She added that the brick used for the construction of the original courthouse was manufactured at the local brick company in Polk County during the 1920s.

Murphy said a historical room for documents and displays will be created, allowing the information to be available for public viewing.

“Statistics show that historically renovated courthouses become an economic driving force as well. Why would we have it and not utilize it? Our hope is to get all of our services more consolidated. The district courtroom will go back to its original appearance and size, going back to its full historic look,” Murphy said, adding that the projected date of completion is January 2025.

The general contractor is JC Stoddard Construction. The architect is Komatsu Architecture Inc. The structural engineer is Salas O’Brien. The MPE engineer is Solare Engineering Ultd. Inc. The civil engineer is Whitworth Engineering.

Texas has more historic courthouses than any other state, with more than 240 still standing that are at least 50 years old. About 80 were built before the turn of the 20th century. By the end of that century, most of these structures were significantly deteriorated due to inadequate maintenance, insensitive modifications or weather-related damage. The Texas Historical Commission documented the condition of 50 of the state’s oldest courthouses in the late 1990s and determined that counties lacked the resources to preserve the buildings for future generations.

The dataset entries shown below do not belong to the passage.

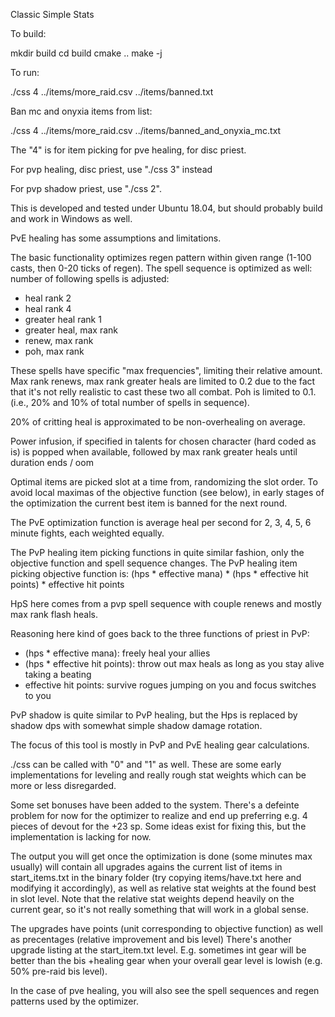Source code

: Classic Simple Stats

To build:

mkdir build
cd build
cmake ..
make -j

To run:

./css 4 ../items/more_raid.csv ../items/banned.txt

Ban mc and onyxia items from list:

./css 4 ../items/more_raid.csv ../items/banned_and_onyxia_mc.txt

The "4" is for item picking for pve healing, for disc priest.

For pvp healing, disc priest, use "./css 3" instead

For pvp shadow priest, use "./css 2".

This is developed and tested under Ubuntu 18.04, but should probably build and work in Windows as well.



PvE healing has some assumptions and limitations.

The basic functionality optimizes regen pattern within given range (1-100 casts, then 0-20 ticks of regen).
The spell sequence is optimized as well: number of following spells is adjusted:
  * heal rank 2
  * heal rank 4
  * greater heal rank 1
  * greater heal, max rank
  * renew, max rank
  * poh, max rank

These spells have specific "max frequencies", limiting their relative amount. Max rank renews, max rank greater heals
are limited to 0.2 due to the fact that it's not relly realistic to cast these two all combat. Poh is limited to 0.1.
(i.e., 20% and 10% of total number of spells in sequence).

20% of critting heal is approximated to be non-overhealing on average.

Power infusion, if specified in talents for chosen character (hard coded as is) is popped when available,
      followed by max rank greater heals until duration ends / oom

Optimal items are picked slot at a time from, randomizing the slot order.
To avoid local maximas of the objective function (see below), in early stages of the optimization the current
best item is banned for the next round.

The PvE optimization function is average heal per second for 2, 3, 4, 5, 6 minute fights, each weighted equally.



The PvP healing item picking functions in quite similar fashion, only the objective function and spell sequence changes.
The PvP healing item picking objective function is:
 (hps * effective mana) * (hps * effective hit points) * effective hit points

HpS here comes from a pvp spell sequence with couple renews and mostly max rank flash heals.

 Reasoning here kind of goes back to the three functions of priest in PvP:
 * (hps * effective mana): freely heal your allies
 * (hps * effective hit points): throw out max heals as long as you stay alive taking a beating
 * effective hit points: survive rogues jumping on you and focus switches to you


 PvP shadow is quite similar to PvP healing, but the Hps is replaced by shadow dps with somewhat simple shadow
 damage rotation.


The focus of this tool is mostly in PvP and PvE healing gear calculations.


./css can be called with "0" and "1" as well. These are some early implementations for leveling and really rough
stat weights which can be more or less disregarded.



Some set bonuses have been added to the system. There's a defeinte problem for now for the optimizer to realize and
end up preferring e.g. 4 pieces of devout for the +23 sp. Some ideas exist for fixing this, but the implementation
is lacking for now.

The output you will get once the optimization is done (some minutes max usually) will contain all upgrades
agains the current list of items in start_items.txt in the binary folder (try copying items/have.txt here and modifying it accordingly),
as well as relative stat weights at the found best in slot level. Note that the relative stat weights depend heavily on
the current gear, so it's not really something that will work in a global sense.

The upgrades have points (unit corresponding to objective function) as well as precentages (relative improvement and bis level)
There's another upgrade listing at the start_item.txt level. E.g. sometimes int gear will be better than the bis +healing gear when your overall
gear level is lowish (e.g. 50% pre-raid bis level).

In the case of pve healing, you will also see the spell sequences and regen patterns used by the optimizer.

Providing assistance to counties reached a critical point when Texas county courthouses were added to the National Trust’s 11 Most Endangered Places list in 1998. The state’s response was to create the Texas Historic Courthouse Preservation Program (THCPP), the largest preservation grant program ever initiated by a state government. This nationally recognized preservation program has turned around the trend of disrepair and begun the process of restoring the state’s most treasured historic landmarks.

Established in June 1999 by the Texas Legislature and Gov. George W. Bush, through House Bill 1341, the THCPP provides partial matching grants to Texas counties for the restoration of their historic county courthouses. The program typically awards the following types of grants: planning grants for the county to produce architectural plans and specifications; construction grants for the county to undertake construction of some kind; and emergency grants to address issues endangering a historic courthouse or its occupants. The program awards planning and construction grants based upon the sum of scores assigned to 20 criteria and emergency grants based primarily upon the score assigned to the endangerment category.

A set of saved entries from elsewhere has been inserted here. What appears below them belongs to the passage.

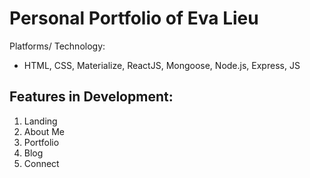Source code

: # Personal Portfolio of Eva Lieu

Platforms/ Technology:
* HTML, CSS, Materialize, ReactJS, Mongoose, Node.js, Express, JS

## Features in Development:
1. Landing
2. About Me
3. Portfolio
4. Blog
5. Connect
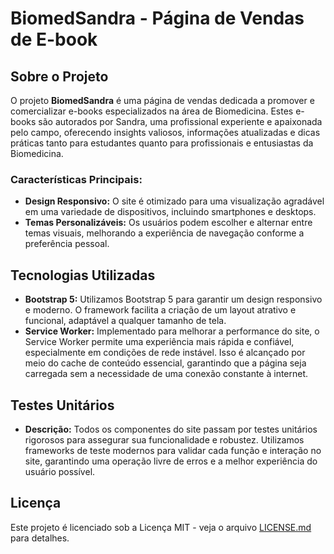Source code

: # BiomedSandra - Página de Vendas de E-book

## Sobre o Projeto

O projeto **BiomedSandra** é uma página de vendas dedicada a promover e comercializar e-books especializados na área de Biomedicina. Estes e-books são autorados por Sandra, uma profissional experiente e apaixonada pelo campo, oferecendo insights valiosos, informações atualizadas e dicas práticas tanto para estudantes quanto para profissionais e entusiastas da Biomedicina.

### Características Principais:

- **Design Responsivo:** O site é otimizado para uma visualização agradável em uma variedade de dispositivos, incluindo smartphones e desktops.
- **Temas Personalizáveis:** Os usuários podem escolher e alternar entre temas visuais, melhorando a experiência de navegação conforme a preferência pessoal.

## Tecnologias Utilizadas

- **Bootstrap 5:** Utilizamos Bootstrap 5 para garantir um design responsivo e moderno. O framework facilita a criação de um layout atrativo e funcional, adaptável a qualquer tamanho de tela.
- **Service Worker:** Implementado para melhorar a performance do site, o Service Worker permite uma experiência mais rápida e confiável, especialmente em condições de rede instável. Isso é alcançado por meio do cache de conteúdo essencial, garantindo que a página seja carregada sem a necessidade de uma conexão constante à internet.

## Testes Unitários

- **Descrição:** Todos os componentes do site passam por testes unitários rigorosos para assegurar sua funcionalidade e robustez. Utilizamos frameworks de teste modernos para validar cada função e interação no site, garantindo uma operação livre de erros e a melhor experiência do usuário possível.

## Licença

Este projeto é licenciado sob a Licença MIT - veja o arquivo [LICENSE.md](LICENSE.md) para detalhes.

The program began with a $50 million appropriation for the grants, which were awarded in two rounds in 2000 and 2001. Subsequently, the program’s success led to continued funding from the Texas Legislature.

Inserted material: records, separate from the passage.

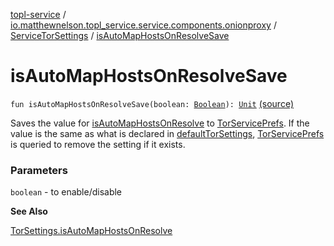 [topl-service](../../index.md) / [io.matthewnelson.topl_service.service.components.onionproxy](../index.md) / [ServiceTorSettings](index.md) / [isAutoMapHostsOnResolveSave](./is-auto-map-hosts-on-resolve-save.md)

# isAutoMapHostsOnResolveSave

`fun isAutoMapHostsOnResolveSave(boolean: `[`Boolean`](https://kotlinlang.org/api/latest/jvm/stdlib/kotlin/-boolean/index.html)`): `[`Unit`](https://kotlinlang.org/api/latest/jvm/stdlib/kotlin/-unit/index.html) [(source)](https://github.com/05nelsonm/TorOnionProxyLibrary-Android/blob/master/topl-service/src/main/java/io/matthewnelson/topl_service/service/components/onionproxy/ServiceTorSettings.kt#L847)

Saves the value for [isAutoMapHostsOnResolve](is-auto-map-hosts-on-resolve.md) to [TorServicePrefs](../../io.matthewnelson.topl_service.prefs/-tor-service-prefs/index.md). If the value is the same
as what is declared in [defaultTorSettings](default-tor-settings.md), [TorServicePrefs](../../io.matthewnelson.topl_service.prefs/-tor-service-prefs/index.md) is queried to remove the
setting if it exists.

### Parameters

`boolean` - to enable/disable

**See Also**

[TorSettings.isAutoMapHostsOnResolve](../../..//topl-core-base/io.matthewnelson.topl_core_base/-tor-settings/is-auto-map-hosts-on-resolve.md)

The THCPP has been recognized by the Texas Society of Architects and the National Trust for Historic Preservation with honor awards. In May 2008, the program received the Preserve America Presidential Award. Today, a total of 136 Texas courthouses are listed in the National Register of Historic Places, 145 are Recorded Texas Historic Landmarks and 109 are State Archeological Landmarks, and as of 2023, 78 of those have been fully restored through THCPP grants and another 37 have received emergency or planning grants.